* [YOUR INSTRUCTIONS]: Every single entry should be printed exactly.

DATA EXCERPTS below:

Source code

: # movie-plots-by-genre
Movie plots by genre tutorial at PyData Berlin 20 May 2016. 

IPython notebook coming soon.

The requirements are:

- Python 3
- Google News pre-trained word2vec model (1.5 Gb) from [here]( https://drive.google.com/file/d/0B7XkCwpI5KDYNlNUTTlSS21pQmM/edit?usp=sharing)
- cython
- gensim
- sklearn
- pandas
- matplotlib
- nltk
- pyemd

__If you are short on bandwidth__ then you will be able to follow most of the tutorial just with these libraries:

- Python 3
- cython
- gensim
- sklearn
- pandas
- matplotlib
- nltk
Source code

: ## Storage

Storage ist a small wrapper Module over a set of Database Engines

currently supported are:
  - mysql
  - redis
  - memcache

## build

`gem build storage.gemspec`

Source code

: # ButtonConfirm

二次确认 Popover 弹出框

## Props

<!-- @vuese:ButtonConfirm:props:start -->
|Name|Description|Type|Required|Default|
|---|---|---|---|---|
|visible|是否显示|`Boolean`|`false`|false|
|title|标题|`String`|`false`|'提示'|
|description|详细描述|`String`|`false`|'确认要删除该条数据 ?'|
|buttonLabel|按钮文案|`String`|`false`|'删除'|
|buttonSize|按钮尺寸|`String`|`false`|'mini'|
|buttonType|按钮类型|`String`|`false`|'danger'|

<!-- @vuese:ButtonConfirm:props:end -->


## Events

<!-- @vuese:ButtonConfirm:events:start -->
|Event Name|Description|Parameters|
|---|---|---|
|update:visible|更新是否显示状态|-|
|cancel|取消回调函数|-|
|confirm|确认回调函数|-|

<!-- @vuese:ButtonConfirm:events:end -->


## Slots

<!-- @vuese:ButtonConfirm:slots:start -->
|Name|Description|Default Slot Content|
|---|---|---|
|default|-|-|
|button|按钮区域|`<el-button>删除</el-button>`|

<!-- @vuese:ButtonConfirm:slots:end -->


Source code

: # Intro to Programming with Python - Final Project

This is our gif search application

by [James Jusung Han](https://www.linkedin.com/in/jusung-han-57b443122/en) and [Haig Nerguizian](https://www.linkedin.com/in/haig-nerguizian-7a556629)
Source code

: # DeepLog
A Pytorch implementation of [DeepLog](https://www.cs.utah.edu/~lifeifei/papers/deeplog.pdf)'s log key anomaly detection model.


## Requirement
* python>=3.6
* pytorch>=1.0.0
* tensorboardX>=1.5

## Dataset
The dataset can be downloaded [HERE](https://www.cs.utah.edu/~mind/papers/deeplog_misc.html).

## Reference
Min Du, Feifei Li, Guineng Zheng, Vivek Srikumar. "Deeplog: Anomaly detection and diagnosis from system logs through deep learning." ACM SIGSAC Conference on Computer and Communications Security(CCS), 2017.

End of DATA EXCERPTS.

* [TASK OUTPUT]:
Source code

: # movie-plots-by-genre
Movie plots by genre tutorial at PyData Berlin 20 May 2016. 

IPython notebook coming soon.

The requirements are:

- Python 3
- Google News pre-trained word2vec model (1.5 Gb) from [here]( https://drive.google.com/file/d/0B7XkCwpI5KDYNlNUTTlSS21pQmM/edit?usp=sharing)
- cython
- gensim
- sklearn
- pandas
- matplotlib
- nltk
- pyemd

__If you are short on bandwidth__ then you will be able to follow most of the tutorial just with these libraries:

- Python 3
- cython
- gensim
- sklearn
- pandas
- matplotlib
- nltk
Source code

: ## Storage

Storage ist a small wrapper Module over a set of Database Engines

currently supported are:
  - mysql
  - redis
  - memcache

## build

`gem build storage.gemspec`

Source code

: # ButtonConfirm

二次确认 Popover 弹出框

## Props

<!-- @vuese:ButtonConfirm:props:start -->
|Name|Description|Type|Required|Default|
|---|---|---|---|---|
|visible|是否显示|`Boolean`|`false`|false|
|title|标题|`String`|`false`|'提示'|
|description|详细描述|`String`|`false`|'确认要删除该条数据 ?'|
|buttonLabel|按钮文案|`String`|`false`|'删除'|
|buttonSize|按钮尺寸|`String`|`false`|'mini'|
|buttonType|按钮类型|`String`|`false`|'danger'|

<!-- @vuese:ButtonConfirm:props:end -->


## Events

<!-- @vuese:ButtonConfirm:events:start -->
|Event Name|Description|Parameters|
|---|---|---|
|update:visible|更新是否显示状态|-|
|cancel|取消回调函数|-|
|confirm|确认回调函数|-|

<!-- @vuese:ButtonConfirm:events:end -->


## Slots

<!-- @vuese:ButtonConfirm:slots:start -->
|Name|Description|Default Slot Content|
|---|---|---|
|default|-|-|
|button|按钮区域|`<el-button>删除</el-button>`|

<!-- @vuese:ButtonConfirm:slots:end -->


Source code

: # Intro to Programming with Python - Final Project

This is our gif search application

by [James Jusung Han](https://www.linkedin.com/in/jusung-han-57b443122/en) and [Haig Nerguizian](https://www.linkedin.com/in/haig-nerguizian-7a556629)
Source code

: # DeepLog
A Pytorch implementation of [DeepLog](https://www.cs.utah.edu/~lifeifei/papers/deeplog.pdf)'s log key anomaly detection model.


## Requirement
* python>=3.6
* pytorch>=1.0.0
* tensorboardX>=1.5

## Dataset
The dataset can be downloaded [HERE](https://www.cs.utah.edu/~mind/papers/deeplog_misc.html).

## Reference
Min Du, Feifei Li, Guineng Zheng, Vivek Srikumar. "Deeplog: Anomaly detection and diagnosis from system logs through deep learning." ACM SIGSAC Conference on Computer and Communications Security(CCS), 2017.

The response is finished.